However, I’d like to address here about successful scratch-building is that not only will it heighten your sense for 3D printing and printers, but it will also develop your making abilities.

This will happen as you begin to understand the operation of your 3D printer. Subsequently, you will start to become constantly aware of factors that attribute to good quality prints.

You will then be able to better optimize your models to increase your print quality. Building from scratch may have its downsides, but it also has a multitude of benefits undeniably.

How Much Does it Cost to Build a 3D Printer?

From what I’ve read and researched, it turns out that you can build your very own 3D printer for somewhere in the $100-200 range.

Of course, better quality products will cost more and if you want better modifications, you’ll have to pay extra as well.

But as far as a decent, working 3D printer is concerned, you can cut the costs of the traditional approaches and get yourself your own custom-built printer very cheap.

Then again, time and effort weighs in, and this is something that might not appeal to many people at all and come off as a significant downside.

You need to get the following basic parts in order to build, well, a basic 3D printer that functions okay. Next to their names are their approximate prices as well so you could have an idea.

  • Stepper Motors ($9)
  • Bowden or Direct Drive Extrusion System ($24)
  • Printer Frame (varies purely)
  • Power Supply ($20)
  • LCD Display Screen ($10-$20)
  • A Control Board ($22)
  • A Build Platform ($20)
  • Wiring Components i.e. Conductors and Insulators ($10)
  • Limit Switches ($5-$10)
  • Stepper Drivers ($10)
  • Linear Rails ($10)
  • Linear Rods ($5)
  • Linear Carriages ($5)
  • Belts ($5)
  • Threaded Rods ($2-$3)
  • End Stops ($2-$3)

If you add all of that minus the cost of the printer frame, you get a total sum of something under $160. The next step relates to software – a fundamental component of a 3D printer.

It’s the software that controls your machine, and nothing else. Without it, your 3D printer is good as collecting dust.

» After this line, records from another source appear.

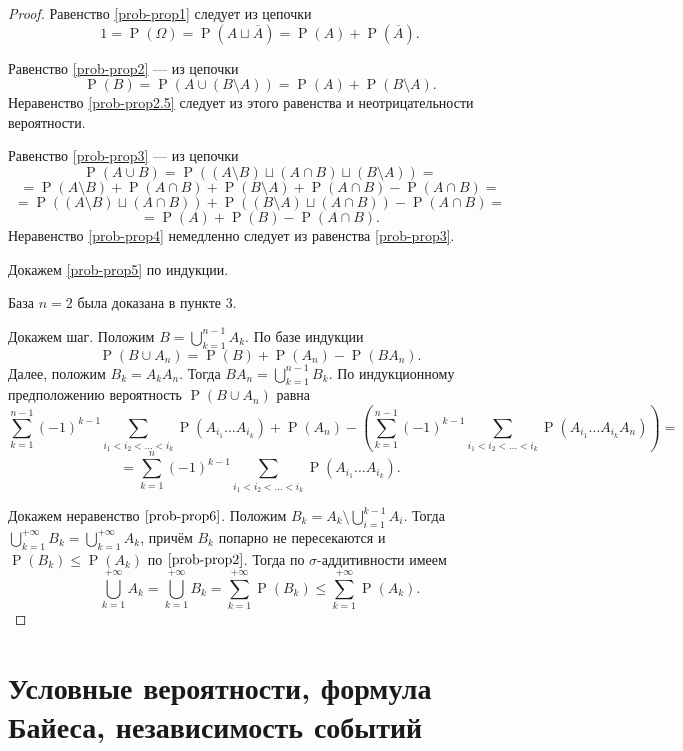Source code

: \documentclass[12pt]{article}
\numberwithin{theorem}{section}
\numberwithin{proposition}{section}
\theoremstyle{definition}
\newcommand{\prob}{\operatorname{P}}
\begin{document}
	\begin{proof}
		Равенство \ref{prob-prop1} следует из цепочки 
		$$ 1 = \prob(\Omega) = \prob(A \sqcup \overline{A}) = \prob(A) + \prob(\overline{A}). $$
		
		Равенство \ref{prob-prop2} --- из цепочки 
		$$ \prob(B) = \prob(A \cup (B \setminus A)) = \prob(A) + \prob(B \setminus A). $$
		Неравенство \ref{prob-prop2.5} следует из этого равенства и неотрицательности вероятности.
		
		Равенство \ref{prob-prop3} --- из цепочки
		$$ \prob(A \cup B) = \prob((A \setminus B) \sqcup (A \cap B) \sqcup (B \setminus A)) = $$ 
		$$ = \prob(A \setminus B) + \prob(A \cap B) + \prob(B \setminus A) + \prob(A \cap B) - \prob(A \cap B) = $$
		$$ = \prob((A \setminus B) \sqcup (A \cap B)) + \prob((B \setminus A) \sqcup (A \cap B)) - \prob(A \cap B) = $$
		$$ = \prob(A) + \prob(B) - \prob (A \cap B). $$
		Неравенство \ref{prob-prop4} немедленно следует из равенства \ref{prob-prop3}.
		
		Докажем \ref{prob-prop5} по индукции.
		
		База $ n = 2 $ была доказана в пункте 3.
		
		Докажем шаг.
		Положим $ B = \bigcup\limits_{k = 1}^{n - 1} A_k $.
		По базе индукции $$ \prob(B \cup A_{n}) = \prob(B) + \prob(A_n) - \prob(B A_n). $$
		Далее, положим $ B_k = A_kA_n $. Тогда $ BA_n = \bigcup\limits_{k = 1}^{n - 1} B_k $.
		По индукционному предположению вероятность $ \prob(B \cup A_n) $ равна
		$$ \sum\limits_{k = 1}^{n - 1} 
		(-1)^{k - 1}\sum\limits_{i_1 < i_2 < \ldots < i_k} \prob(A_{i_1} \ldots A_{i_k})
		+ \prob(A_n)
		- \left(\sum\limits_{k = 1}^{n - 1} 
		(-1)^{k - 1}\sum\limits_{i_1 < i_2 < \ldots < i_k} \prob(A_{i_1} \ldots A_{i_k} A_{n})\right) = $$
		$$ = \sum\limits_{k = 1}^{n} 
		(-1)^{k - 1}\sum\limits_{i_1 < i_2 < \ldots < i_k} \prob(A_{i_1} \ldots A_{i_k}). $$
		
		Докажем неравенство $ \ref{prob-prop6} $.
		Положим $ B_k = A_k \setminus \bigcup\limits_{i = 1}^{k - 1} A_i $.
		Тогда $ \bigcup\limits_{k = 1}^{+\infty} B_k = \bigcup\limits_{k = 1}^{+\infty} A_k $,
		причём  $ B_k $ попарно не пересекаются и $ \prob(B_k) \leqslant \prob(A_k) $ по $ \ref{prob-prop2} $.
		Тогда по $ \sigma $-аддитивности имеем 
		$$ \bigcup\limits_{k = 1}^{+\infty} A_k = \bigcup\limits_{k = 1}^{+\infty} B_k 
		= \sum\limits_{k = 1}^{+\infty} \prob(B_k) \leqslant \sum\limits_{k = 1}^{+\infty} \prob(A_k). $$
	\end{proof}
	
	\section{Условные вероятности, формула Байеса, независимость событий}
	
\end{document}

Next up is a slicer that slices your design file and makes it understandable for the 3D printer – typically in the form of G-code.

Moreover, the implementation of a slicer is followed by firmware – both of which can be commonly found at no additional expense.

So that’s that. Scratch-building isn’t going to cost you a lot, given that you’re taking your steps in the right direction. What it’s really going to cost you is time, and this decision, therefore, ultimately boils down on you.

Is It Cheaper to Build Your Own 3D Printer?

Technically speaking, yes. It’s definitely much cheaper to build your own 3D printer from scratch when compared to purchasing an assembled 3D printer or a DIY 3D printer kit.

Purchasing 3D printer parts as briefly described above aren’t very expensive. As a matter of fact, the sum of the cost is going to cost you lesser than a full-fledged 3D printer.

Now, if we look at the other option for building a 3D printer, we have the DIY kit.

DIY kits of 3D printers are relatively inexpensive because there’s a degree of mechanical effort allotted to them.

Some aren’t just cut out for doing anything related to building, let alone making a 3D printer from scratch or assembling a DIY kit.

This is why they’d pay good money to get a fully-assembled 3D printer that requires no assembly. Manufactureres, therefore, sell DIY 3D printer kits and assembled ones alike.

If, for instance, we look at the DIY kit of the Prusa i3 MK3S and the assembled edition side by side, there’s a $150 difference between the two. See for yourself here.

Fully-assembled 3D printers or partially assembled ones are priced higher because they’re ready to print as soon as you take them out of the box.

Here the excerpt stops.